Work to be completed:
All lines of the entries with "Study" in them must be listed.

^^^^^^^^

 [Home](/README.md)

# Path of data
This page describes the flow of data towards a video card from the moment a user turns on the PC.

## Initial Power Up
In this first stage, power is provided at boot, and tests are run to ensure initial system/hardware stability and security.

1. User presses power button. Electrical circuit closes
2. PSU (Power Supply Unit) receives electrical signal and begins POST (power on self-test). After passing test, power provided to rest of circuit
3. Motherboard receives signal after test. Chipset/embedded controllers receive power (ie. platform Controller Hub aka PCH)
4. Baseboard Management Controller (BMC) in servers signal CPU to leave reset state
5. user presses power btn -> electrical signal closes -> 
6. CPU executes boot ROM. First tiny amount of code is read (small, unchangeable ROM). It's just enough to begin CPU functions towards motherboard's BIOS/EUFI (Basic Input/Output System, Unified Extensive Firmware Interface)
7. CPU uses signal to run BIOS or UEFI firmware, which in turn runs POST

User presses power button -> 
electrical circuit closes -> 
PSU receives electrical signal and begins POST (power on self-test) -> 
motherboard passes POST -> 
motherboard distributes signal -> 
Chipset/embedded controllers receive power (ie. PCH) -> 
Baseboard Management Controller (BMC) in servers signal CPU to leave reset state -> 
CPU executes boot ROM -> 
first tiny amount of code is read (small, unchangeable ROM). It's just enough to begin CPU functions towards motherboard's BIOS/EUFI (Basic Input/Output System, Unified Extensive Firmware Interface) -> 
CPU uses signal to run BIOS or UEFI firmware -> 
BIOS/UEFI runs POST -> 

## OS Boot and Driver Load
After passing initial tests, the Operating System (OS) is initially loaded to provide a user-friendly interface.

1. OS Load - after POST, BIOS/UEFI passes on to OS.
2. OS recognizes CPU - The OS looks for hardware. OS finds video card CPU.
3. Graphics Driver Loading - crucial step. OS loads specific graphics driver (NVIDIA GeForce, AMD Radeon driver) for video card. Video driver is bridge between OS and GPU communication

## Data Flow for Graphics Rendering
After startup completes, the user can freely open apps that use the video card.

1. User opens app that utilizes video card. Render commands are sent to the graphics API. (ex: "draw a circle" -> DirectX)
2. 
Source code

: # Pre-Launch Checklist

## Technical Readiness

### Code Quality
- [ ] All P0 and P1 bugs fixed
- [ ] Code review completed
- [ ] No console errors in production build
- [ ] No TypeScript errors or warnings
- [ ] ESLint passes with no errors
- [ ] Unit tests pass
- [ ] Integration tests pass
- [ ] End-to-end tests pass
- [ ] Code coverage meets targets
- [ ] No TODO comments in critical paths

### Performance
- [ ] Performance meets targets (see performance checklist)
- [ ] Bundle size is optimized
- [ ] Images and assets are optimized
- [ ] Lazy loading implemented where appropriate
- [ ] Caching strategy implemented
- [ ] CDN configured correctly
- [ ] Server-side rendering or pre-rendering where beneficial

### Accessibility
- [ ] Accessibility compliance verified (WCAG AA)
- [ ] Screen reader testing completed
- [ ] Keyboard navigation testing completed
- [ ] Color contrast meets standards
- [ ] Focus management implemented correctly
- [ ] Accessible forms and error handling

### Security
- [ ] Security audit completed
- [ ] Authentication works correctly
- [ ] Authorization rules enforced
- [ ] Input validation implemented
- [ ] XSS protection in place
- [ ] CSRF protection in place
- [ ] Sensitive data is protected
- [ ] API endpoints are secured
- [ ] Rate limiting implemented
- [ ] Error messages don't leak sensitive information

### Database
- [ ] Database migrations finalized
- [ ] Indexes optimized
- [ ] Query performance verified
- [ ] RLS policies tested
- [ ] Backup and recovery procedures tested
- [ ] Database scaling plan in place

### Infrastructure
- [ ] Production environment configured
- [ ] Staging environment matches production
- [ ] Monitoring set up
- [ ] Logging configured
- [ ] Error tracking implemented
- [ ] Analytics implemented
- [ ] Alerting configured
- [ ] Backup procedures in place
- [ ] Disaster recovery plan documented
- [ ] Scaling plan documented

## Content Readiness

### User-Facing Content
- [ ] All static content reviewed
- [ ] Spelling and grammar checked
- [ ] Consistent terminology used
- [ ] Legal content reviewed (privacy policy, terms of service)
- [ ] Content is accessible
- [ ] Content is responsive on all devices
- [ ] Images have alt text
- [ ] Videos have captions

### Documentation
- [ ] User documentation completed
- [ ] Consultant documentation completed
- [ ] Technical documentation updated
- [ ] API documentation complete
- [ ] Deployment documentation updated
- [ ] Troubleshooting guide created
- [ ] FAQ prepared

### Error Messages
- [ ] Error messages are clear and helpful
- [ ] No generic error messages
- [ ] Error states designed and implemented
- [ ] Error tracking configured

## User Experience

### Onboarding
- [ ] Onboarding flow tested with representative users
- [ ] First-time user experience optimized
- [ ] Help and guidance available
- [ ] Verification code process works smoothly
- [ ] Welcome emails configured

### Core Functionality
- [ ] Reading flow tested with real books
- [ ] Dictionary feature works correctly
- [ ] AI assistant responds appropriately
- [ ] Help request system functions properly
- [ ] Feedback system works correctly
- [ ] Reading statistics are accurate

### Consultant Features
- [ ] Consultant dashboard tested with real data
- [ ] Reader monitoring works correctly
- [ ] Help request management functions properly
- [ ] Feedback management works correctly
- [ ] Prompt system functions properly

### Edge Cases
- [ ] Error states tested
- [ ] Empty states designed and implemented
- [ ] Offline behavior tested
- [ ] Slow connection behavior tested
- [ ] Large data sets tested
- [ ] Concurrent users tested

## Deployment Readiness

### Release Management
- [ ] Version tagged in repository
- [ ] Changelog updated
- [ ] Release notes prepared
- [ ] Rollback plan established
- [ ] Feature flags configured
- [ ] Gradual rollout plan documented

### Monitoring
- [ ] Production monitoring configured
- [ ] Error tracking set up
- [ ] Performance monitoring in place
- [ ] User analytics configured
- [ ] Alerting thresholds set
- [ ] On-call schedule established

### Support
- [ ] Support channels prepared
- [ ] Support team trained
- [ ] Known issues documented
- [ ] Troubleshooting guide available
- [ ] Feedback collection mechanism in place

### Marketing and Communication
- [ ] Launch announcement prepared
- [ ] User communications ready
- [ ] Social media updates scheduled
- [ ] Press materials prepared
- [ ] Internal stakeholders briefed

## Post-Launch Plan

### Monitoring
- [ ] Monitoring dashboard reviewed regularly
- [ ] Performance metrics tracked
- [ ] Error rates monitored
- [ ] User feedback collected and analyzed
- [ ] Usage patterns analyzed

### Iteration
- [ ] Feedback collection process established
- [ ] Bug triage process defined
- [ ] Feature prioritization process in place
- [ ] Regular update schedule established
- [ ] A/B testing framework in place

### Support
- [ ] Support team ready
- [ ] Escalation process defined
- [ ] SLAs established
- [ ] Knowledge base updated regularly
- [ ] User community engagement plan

^^^^^^^^

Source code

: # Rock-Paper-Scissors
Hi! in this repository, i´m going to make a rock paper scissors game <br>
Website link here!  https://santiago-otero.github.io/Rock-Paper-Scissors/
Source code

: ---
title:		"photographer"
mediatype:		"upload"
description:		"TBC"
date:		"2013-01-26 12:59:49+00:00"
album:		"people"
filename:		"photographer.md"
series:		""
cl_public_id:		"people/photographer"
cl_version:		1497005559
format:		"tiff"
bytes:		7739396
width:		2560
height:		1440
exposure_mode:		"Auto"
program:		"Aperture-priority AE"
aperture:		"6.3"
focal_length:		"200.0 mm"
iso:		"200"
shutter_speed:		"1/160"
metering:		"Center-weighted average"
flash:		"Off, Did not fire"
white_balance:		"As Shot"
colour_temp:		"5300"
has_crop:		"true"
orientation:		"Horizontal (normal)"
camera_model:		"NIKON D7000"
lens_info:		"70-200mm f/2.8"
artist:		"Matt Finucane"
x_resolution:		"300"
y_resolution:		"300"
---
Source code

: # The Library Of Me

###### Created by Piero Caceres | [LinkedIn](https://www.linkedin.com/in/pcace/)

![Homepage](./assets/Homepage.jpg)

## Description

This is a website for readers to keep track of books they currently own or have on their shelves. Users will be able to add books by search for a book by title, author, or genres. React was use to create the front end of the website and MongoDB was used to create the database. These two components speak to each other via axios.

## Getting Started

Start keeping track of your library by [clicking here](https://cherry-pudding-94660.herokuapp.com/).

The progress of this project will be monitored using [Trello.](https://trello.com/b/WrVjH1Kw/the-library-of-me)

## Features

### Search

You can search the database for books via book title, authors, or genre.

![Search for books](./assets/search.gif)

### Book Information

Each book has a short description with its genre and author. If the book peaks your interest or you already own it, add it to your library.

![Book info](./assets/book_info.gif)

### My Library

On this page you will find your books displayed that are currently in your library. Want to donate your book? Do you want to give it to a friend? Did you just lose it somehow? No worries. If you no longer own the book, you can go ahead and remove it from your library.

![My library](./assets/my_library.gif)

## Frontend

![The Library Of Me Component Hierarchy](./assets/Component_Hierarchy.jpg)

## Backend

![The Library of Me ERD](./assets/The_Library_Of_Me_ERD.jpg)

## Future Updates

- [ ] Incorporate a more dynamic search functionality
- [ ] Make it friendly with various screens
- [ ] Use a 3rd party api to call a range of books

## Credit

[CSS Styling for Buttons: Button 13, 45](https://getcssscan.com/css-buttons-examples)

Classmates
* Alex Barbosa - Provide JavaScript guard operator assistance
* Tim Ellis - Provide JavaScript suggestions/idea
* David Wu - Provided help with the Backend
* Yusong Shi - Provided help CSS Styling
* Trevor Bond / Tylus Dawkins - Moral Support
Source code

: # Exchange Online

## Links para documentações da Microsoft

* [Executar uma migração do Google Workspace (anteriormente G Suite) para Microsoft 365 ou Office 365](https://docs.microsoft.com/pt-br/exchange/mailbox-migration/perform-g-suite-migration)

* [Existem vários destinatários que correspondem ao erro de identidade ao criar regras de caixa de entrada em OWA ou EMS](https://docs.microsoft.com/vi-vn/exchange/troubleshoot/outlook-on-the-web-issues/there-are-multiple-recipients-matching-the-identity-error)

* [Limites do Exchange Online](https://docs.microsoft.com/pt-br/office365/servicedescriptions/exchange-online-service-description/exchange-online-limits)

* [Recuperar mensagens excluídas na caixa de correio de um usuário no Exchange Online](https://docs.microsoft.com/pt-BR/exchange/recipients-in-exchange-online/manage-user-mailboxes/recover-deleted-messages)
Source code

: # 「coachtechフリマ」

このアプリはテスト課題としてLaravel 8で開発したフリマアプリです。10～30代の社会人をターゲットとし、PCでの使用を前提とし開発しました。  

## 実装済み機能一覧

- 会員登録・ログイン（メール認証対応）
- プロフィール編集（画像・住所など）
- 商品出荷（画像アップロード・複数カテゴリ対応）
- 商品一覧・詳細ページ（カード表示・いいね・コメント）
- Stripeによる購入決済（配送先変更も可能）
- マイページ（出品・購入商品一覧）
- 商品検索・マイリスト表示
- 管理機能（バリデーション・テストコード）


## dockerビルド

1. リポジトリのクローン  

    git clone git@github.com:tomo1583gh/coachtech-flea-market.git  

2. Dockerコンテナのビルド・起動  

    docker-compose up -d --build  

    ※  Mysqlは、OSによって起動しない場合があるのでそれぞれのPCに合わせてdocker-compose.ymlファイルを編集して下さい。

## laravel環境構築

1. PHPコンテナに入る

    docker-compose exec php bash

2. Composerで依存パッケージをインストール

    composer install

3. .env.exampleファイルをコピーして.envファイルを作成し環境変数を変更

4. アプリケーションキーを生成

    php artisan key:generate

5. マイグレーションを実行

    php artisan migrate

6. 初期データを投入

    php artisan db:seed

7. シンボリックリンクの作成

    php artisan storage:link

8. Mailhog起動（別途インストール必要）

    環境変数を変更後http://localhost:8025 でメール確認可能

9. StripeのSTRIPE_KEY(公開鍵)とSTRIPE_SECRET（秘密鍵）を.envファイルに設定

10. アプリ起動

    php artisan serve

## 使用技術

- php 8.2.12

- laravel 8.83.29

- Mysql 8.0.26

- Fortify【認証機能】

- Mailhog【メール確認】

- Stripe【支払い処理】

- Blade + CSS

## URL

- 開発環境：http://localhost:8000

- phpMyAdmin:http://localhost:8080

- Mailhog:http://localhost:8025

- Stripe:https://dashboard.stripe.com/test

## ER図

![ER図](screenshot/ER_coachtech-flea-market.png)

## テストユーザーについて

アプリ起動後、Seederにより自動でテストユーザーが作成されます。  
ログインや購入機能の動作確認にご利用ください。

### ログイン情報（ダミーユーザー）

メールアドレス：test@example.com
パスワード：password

^^^^^^^^

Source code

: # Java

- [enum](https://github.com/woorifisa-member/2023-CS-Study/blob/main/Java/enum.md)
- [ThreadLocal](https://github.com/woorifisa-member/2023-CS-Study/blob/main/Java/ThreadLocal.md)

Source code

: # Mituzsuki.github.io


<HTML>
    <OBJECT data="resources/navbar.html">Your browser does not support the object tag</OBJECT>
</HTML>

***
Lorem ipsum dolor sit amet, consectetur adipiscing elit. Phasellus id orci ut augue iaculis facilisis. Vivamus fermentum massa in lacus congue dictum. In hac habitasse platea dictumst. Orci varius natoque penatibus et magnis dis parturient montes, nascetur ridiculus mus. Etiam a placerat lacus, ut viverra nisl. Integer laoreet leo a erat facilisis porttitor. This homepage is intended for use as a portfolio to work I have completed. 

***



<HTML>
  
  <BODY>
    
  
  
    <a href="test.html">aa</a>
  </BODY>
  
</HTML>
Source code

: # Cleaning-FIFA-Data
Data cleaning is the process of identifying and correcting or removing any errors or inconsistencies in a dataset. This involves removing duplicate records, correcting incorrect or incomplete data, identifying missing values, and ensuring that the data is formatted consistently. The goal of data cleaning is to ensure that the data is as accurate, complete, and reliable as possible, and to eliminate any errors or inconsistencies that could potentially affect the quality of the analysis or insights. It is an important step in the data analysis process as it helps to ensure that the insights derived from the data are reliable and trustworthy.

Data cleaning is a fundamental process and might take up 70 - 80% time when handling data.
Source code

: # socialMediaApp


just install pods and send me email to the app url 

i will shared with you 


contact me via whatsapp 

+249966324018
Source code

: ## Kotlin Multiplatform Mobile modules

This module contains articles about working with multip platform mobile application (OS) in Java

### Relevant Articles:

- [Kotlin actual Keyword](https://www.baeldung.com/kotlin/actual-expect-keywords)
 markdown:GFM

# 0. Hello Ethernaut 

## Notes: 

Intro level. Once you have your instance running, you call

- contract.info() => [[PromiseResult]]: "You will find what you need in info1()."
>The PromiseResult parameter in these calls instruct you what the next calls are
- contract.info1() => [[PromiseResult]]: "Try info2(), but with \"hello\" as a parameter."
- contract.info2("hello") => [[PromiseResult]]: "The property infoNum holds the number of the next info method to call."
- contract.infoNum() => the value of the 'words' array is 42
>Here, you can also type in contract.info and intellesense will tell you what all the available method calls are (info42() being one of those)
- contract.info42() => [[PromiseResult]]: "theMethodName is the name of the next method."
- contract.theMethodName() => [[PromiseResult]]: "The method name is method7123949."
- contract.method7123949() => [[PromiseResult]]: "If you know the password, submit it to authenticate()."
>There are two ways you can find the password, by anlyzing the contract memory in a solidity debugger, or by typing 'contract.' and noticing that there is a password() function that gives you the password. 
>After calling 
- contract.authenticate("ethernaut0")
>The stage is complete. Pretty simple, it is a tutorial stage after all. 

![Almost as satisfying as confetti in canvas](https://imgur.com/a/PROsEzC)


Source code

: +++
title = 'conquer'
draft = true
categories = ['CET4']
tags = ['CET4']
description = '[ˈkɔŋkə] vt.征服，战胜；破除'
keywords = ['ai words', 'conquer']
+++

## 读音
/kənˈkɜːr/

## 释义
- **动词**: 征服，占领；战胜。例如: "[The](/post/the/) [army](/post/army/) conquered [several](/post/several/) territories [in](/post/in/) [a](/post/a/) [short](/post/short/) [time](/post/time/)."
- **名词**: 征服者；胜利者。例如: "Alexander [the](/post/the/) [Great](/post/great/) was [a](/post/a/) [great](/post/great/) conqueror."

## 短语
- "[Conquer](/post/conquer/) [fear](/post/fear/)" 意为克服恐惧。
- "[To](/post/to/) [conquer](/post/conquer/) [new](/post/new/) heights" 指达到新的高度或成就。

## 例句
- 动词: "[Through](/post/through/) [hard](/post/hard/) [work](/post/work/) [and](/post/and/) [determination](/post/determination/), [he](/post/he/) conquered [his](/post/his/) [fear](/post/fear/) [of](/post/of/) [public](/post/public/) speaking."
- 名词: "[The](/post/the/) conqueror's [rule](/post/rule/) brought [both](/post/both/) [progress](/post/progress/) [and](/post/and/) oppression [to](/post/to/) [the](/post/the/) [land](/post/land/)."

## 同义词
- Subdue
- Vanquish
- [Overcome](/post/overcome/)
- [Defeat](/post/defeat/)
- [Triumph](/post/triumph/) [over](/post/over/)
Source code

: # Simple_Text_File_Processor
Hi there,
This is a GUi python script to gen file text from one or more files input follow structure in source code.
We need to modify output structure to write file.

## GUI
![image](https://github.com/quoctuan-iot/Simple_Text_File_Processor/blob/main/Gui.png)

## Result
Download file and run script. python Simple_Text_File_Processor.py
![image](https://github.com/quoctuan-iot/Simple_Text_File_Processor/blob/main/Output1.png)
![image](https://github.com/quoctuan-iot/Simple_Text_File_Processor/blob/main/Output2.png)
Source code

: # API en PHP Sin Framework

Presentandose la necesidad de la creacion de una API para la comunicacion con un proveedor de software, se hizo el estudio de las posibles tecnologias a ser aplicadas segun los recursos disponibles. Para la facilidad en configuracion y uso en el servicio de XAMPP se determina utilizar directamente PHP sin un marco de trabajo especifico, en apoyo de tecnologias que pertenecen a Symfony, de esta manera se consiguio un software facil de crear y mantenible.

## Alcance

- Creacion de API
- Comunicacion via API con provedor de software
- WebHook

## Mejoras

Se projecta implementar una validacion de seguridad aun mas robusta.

^^^^^^^^

Answer space:
- [enum](https://github.com/woorifisa-member/2023-CS-Study/blob/main/Java/enum.md)
- [ThreadLocal](https://github.com/woorifisa-member/2023-CS-Study/blob/main/Java/ThreadLocal.md)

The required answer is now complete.